Agentic coding benchmarks like SWE-bench and Terminal-Bench are used to evaluate language models, with top rankings often separated by only a few percentage points. New analysis shows that infrastructure configuration alone can produce differences that exceed these margins—with deviations of up to 6 percentage points on Terminal-Bench 2.0.

Unlike static benchmarks, which directly evaluate a model’s output, agentic coding evaluations are different: models receive a full environment in which they write programs, run tests, install dependencies, and iterate across multiple runs. The runtime environment is no longer just a passive container but an integral part of the problem-solving process.
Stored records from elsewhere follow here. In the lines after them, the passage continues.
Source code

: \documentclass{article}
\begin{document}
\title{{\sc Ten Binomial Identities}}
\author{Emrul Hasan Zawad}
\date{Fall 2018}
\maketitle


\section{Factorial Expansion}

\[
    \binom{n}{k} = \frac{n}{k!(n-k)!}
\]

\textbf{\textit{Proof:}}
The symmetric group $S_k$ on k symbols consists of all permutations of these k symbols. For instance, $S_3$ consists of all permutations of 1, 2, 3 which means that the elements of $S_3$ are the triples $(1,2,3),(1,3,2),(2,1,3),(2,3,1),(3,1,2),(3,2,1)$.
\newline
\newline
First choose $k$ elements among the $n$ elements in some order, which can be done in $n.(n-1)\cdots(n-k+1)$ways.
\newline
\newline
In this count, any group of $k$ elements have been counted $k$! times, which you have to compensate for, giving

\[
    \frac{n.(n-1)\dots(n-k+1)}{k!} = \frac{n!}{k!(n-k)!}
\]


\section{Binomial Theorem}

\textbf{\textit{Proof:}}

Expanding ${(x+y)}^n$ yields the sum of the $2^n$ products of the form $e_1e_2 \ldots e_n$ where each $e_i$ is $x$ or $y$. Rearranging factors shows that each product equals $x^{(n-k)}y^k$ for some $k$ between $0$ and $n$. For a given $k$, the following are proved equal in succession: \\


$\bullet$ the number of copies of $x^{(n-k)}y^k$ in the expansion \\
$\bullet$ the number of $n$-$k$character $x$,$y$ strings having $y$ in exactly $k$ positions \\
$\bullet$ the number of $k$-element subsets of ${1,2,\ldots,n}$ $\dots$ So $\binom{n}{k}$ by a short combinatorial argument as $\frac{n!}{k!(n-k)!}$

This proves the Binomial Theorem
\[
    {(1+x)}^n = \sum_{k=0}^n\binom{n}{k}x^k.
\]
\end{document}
When calibrating a Terminal-Bench 2.0 setup on a Google Kubernetes Engine cluster, significant discrepancies from official leaderboard scores were discovered. The infrastructure error rate was surprisingly high—up to 6 percent of tasks failed due to pod errors unrelated to model capability. The problem lay in resource specification enforcement: the Kubernetes implementation treated per-task resource definitions as hard ceilings, leading to out-of-memory kills during transient memory spikes.

To quantify the effect, tests were run across six different resource configurations—from strict enforcement to completely uncapped resources. Success rates increased substantially with more resource headroom. The infrastructure error rate fell monotonically from 5.8 percent under strict enforcement to 0.5 percent with uncapped resources. The difference between 1x and 3x headroom (5.8 percent to 2.1 percent) was statistically significant (p < 0.001). These findings illustrate that infrastructure configuration materially influences what agentic coding benchmarks actually measure—and that specifying resources is not the same as consistently enforcing them.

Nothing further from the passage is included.